Tuesday, June 17, 2014

"Questions, Questions that need answering" ~ Gandalf

Inquiries of God

My once overflowing cup
Is now crushed beneath Your feet
I feel desolate and incomplete
But mostly I feel numb
(When I feel anything at all)
Just waiting to be struck dumb
To gape and stare or gasp in awe
At something divine among the mundane.
To find a divide between sacred and profane
A line in the sand, to know where I stand
Am I saved, am I lost
Have I picked up a cross
Or counted the costs
And what does such rhetoric mean?
Is there a meaningful answer to glean
As I feed this machine of clichés
And find only doubts?
Am I in, am I out?
If I love, do I win?
What comes after the end
Of everything? Where does faith begin?
In the here?

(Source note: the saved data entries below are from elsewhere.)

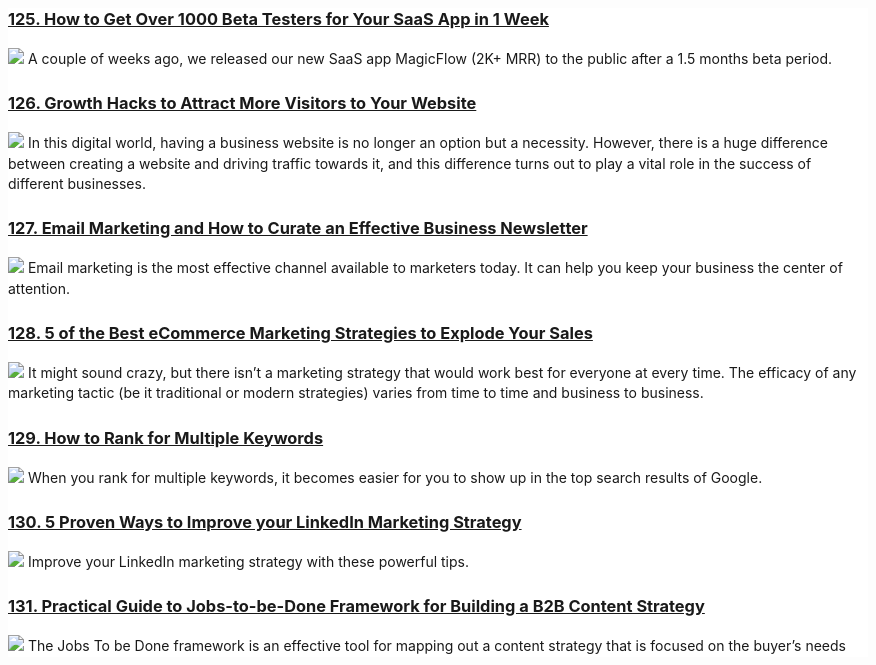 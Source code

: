 ### [125. How to Get Over 1000 Beta Testers for Your SaaS App in 1 Week](https://hackernoon.com/how-to-get-over-1000-beta-testers-for-your-saas-app-in-1-week-ec1y3z49)
![](https://cdn.hackernoon.com/images/T5KTFiSczJhQ25YPAHzF56G7I332-vnt31lu.jpeg)
A couple of weeks ago, we released our new SaaS app MagicFlow (2K+ MRR) to the public after a 1.5 months beta period.

### [126. Growth Hacks to Attract More Visitors to Your Website](https://hackernoon.com/growth-hacks-to-attract-more-visitors-to-your-website-0c2d37km)
![](https://cdn.hackernoon.com/images/x7oAbeUtx1YeP5GIalmxyzfySdx2-co82860.jpeg)
In this digital world, having a business website is no longer an option but a necessity. However, there is a huge difference between creating a website and driving traffic towards it, and this difference turns out to play a vital role in the success of different businesses. 

### [127. Email Marketing and How to Curate an Effective Business Newsletter](https://hackernoon.com/email-marketing-and-how-to-curate-an-effective-business-newsletter)
![](https://cdn.hackernoon.com/images/3nhao37bBEfHA9RTQ0WNVWfXPD02-g993ob9.jpeg)
Email marketing is the most effective channel available to marketers today. It can help you keep your business the center of attention.

### [128. 5 of the Best eCommerce Marketing Strategies to Explode Your Sales](https://hackernoon.com/5-of-the-best-ecommerce-marketing-strategies-to-explode-your-sales-rf1o3uem)
![](https://firebasestorage.googleapis.com/v0/b/hackernoon-app.appspot.com/o/images%2FelSxFAxSKrdQdNKR1XbMJp3CF4f1-hft3tha.jpeg?alt=media&token=b351930e-a0bb-4d84-9dbd-98aa7f2fe635)
It might sound crazy, but there isn’t a marketing strategy that would work best for everyone at every time. The efficacy of any marketing tactic (be it traditional or modern strategies) varies from time to time and business to business.

### [129. How to Rank for Multiple Keywords](https://hackernoon.com/how-to-rank-for-multiple-keywords)
![](https://cdn.hackernoon.com/images/q44saPpzlJZ2rVoCgXZvNdemttI2-5y43anm.jpeg)
When you rank for multiple keywords, it becomes easier for you to show up in the top search results of Google. 


### [130. 5 Proven Ways to Improve your LinkedIn Marketing Strategy](https://hackernoon.com/5-proven-ways-to-improve-your-linkedin-marketing-strategy-kr2c35v0)
![](https://cdn.hackernoon.com/images/q44saPpzlJZ2rVoCgXZvNdemttI2-4tj3vh6.jpeg)
Improve your LinkedIn marketing strategy with these powerful tips.

### [131. Practical Guide to Jobs-to-be-Done Framework for Building a B2B Content Strategy](https://hackernoon.com/practical-guide-to-jobs-to-be-done-framework-for-building-a-b2b-content-strategy)
![](https://cdn.hackernoon.com/images/3nZg1mO3L1hKsmOFhBFXYNh4Pty2-8193q9r.jpeg)
The Jobs To be Done framework is an effective tool for mapping out a content strategy that is focused on the buyer’s needs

In the rough?
When everything's tough
And I'm left waiting for grace to barge in?
Have I not yet waited enough
To be over this stuff
Or will these converging tensions conceive
A way I can finally believe?

Tuesday, June 10, 2014

Everything and Nothing

Heroes

I remember everyone I've ever killed
Stilled, though I cannot recall their names
Only the frames in which their portraits
Will forever remain, only partially complete.
I repeat, only their eyes, infinitely vacant
Impossibly hued and unblinking with hate.
I have wrestled with fate and tangoed with time
I have deliberately subdued the sublime
For one second more by myself
In this hollowing hell, on this harrowing shelf
A precipice supporting each side
Perhaps explaining this free-fall.
As momentum builds, the abyss approaches
And I find that motives encroach on my mind
Did I do what I did for the sake of a bid
Cast in earnest, in prosperity's wake?
Or in some vague attempt, 'neath the scorn and contempt
To act on behalf of a greater mystery's stake
In the movements and stalemates of life?
It seems all I've achieved, is the wind through the leaves
An ambiguous striving for strife.
Every face that I pass as sharp as the grass
Pointed and staring, forever comparing
My virtues with those they would own
They find me a pawn in the game of my making
Breaking vows I never knew I was taking
Each alternating between terror and awe
I hear sirens' call, their song ringing death in my ears
I'm the source of their fears, and of my own.
If I fail, they will die, but if I don't, so will I
In every way that matters
Until only tatters remain.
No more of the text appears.